1 files changed, 234 insertions, 0 deletions
diff --git a/dom/media/mediasink/AudioDecoderInputTrack.h b/dom/media/mediasink/AudioDecoderInputTrack.h
new file mode 100644
index 0000000000..051964d784
--- /dev/null
+++ b/dom/media/mediasink/AudioDecoderInputTrack.h
@@ -0,0 +1,234 @@
+/* This Source Code Form is subject to the terms of the Mozilla Public
+ * License, v. 2.0. If a copy of the MPL was not distributed with this
+ * file, You can obtain one at http://mozilla.org/MPL/2.0/. */
+
+#ifndef AudioDecoderInputTrack_h
+#define AudioDecoderInputTrack_h
+
+#include "AudioSegment.h"
+#include "MediaEventSource.h"
+#include "MediaTimer.h"
+#include "MediaTrackGraph.h"
+#include "MediaSegment.h"
+#include "TimeUnits.h"
+#include "mozilla/SPSCQueue.h"
+#include "mozilla/StateMirroring.h"
+#include "nsISerialEventTarget.h"
+
+namespace mozilla {
+
+class AudioData;
+class AudioInfo;
+class RLBoxSoundTouch;
+
+/**
+ * AudioDecoderInputTrack is used as a source for the audio decoder data, which
+ * supports adjusting playback rate and preserve pitch.
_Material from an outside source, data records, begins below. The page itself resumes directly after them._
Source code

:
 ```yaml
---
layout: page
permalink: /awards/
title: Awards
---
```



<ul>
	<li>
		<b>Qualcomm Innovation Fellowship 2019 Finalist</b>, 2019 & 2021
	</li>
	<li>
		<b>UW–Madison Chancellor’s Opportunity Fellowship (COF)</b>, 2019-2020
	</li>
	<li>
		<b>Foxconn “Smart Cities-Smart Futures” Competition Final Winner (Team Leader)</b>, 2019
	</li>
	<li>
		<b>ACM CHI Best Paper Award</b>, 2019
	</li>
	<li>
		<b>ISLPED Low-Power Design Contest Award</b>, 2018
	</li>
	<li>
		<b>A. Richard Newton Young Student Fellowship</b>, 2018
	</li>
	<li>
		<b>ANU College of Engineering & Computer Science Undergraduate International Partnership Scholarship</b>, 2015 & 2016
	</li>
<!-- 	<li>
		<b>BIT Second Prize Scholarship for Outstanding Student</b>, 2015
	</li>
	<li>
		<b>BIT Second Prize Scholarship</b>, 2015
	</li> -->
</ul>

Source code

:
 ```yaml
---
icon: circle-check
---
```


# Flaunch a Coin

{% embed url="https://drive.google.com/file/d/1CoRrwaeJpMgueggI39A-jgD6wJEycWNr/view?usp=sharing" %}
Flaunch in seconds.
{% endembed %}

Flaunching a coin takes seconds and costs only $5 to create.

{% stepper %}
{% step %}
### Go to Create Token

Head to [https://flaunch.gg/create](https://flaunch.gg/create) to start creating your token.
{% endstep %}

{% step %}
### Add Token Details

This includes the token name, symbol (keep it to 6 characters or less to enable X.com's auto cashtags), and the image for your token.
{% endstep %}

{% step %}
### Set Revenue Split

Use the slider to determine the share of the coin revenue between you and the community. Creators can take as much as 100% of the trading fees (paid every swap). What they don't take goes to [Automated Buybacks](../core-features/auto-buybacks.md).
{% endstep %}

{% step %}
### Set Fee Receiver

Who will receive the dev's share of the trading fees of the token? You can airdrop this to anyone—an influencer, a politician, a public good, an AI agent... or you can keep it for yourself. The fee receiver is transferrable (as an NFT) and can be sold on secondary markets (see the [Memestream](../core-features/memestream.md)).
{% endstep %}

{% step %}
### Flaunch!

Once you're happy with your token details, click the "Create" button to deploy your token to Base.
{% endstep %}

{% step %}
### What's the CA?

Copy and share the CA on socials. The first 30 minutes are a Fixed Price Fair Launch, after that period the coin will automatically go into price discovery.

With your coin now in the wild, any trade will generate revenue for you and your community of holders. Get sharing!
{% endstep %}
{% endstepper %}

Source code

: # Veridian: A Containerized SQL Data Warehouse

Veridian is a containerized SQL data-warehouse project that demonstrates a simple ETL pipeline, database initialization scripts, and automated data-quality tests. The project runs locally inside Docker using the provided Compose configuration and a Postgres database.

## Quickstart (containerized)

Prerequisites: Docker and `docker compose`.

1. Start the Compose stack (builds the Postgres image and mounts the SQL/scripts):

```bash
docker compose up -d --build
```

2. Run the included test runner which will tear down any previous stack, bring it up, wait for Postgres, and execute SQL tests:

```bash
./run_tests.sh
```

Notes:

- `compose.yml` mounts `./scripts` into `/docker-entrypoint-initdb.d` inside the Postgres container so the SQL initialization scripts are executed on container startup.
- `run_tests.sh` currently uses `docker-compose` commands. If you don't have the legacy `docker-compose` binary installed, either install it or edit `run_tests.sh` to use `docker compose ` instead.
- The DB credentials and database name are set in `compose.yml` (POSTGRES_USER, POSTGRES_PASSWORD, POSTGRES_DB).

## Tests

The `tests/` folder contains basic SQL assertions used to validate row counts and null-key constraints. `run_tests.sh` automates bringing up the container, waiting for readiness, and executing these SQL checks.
+ * The owner of this track would be responsible to push audio data via
+ * `AppendData()` into a SPSC queue, which is a thread-safe queue between the
+ * decoder thread (producer) and the graph thread (consumer). MediaTrackGraph
+ * requires data via `ProcessInput()`, then AudioDecoderInputTrack would convert
+ * (based on sample rate and playback rate) and append the amount of needed
+ * audio frames onto the output segment that would be used by MediaTrackGraph.
+ */
+class AudioDecoderInputTrack final : public ProcessedMediaTrack {
+ public:
+  static AudioDecoderInputTrack* Create(MediaTrackGraph* aGraph,
+                                        nsISerialEventTarget* aDecoderThread,
+                                        const AudioInfo& aInfo,
+                                        float aPlaybackRate, float aVolume,
+                                        bool aPreservesPitch);
+
+  // SPSCData suppports filling different supported type variants, and is used
+  // to achieve a thread-safe information exchange between the decoder thread
+  // and the graph thread.
+  struct SPSCData final {
+    struct Empty {};
+    struct ClearFutureData {};
+    struct DecodedData {
+      DecodedData()
+          : mStartTime(media::TimeUnit::Invalid()),
+            mEndTime(media::TimeUnit::Invalid()) {}
+      DecodedData(DecodedData&& aDecodedData)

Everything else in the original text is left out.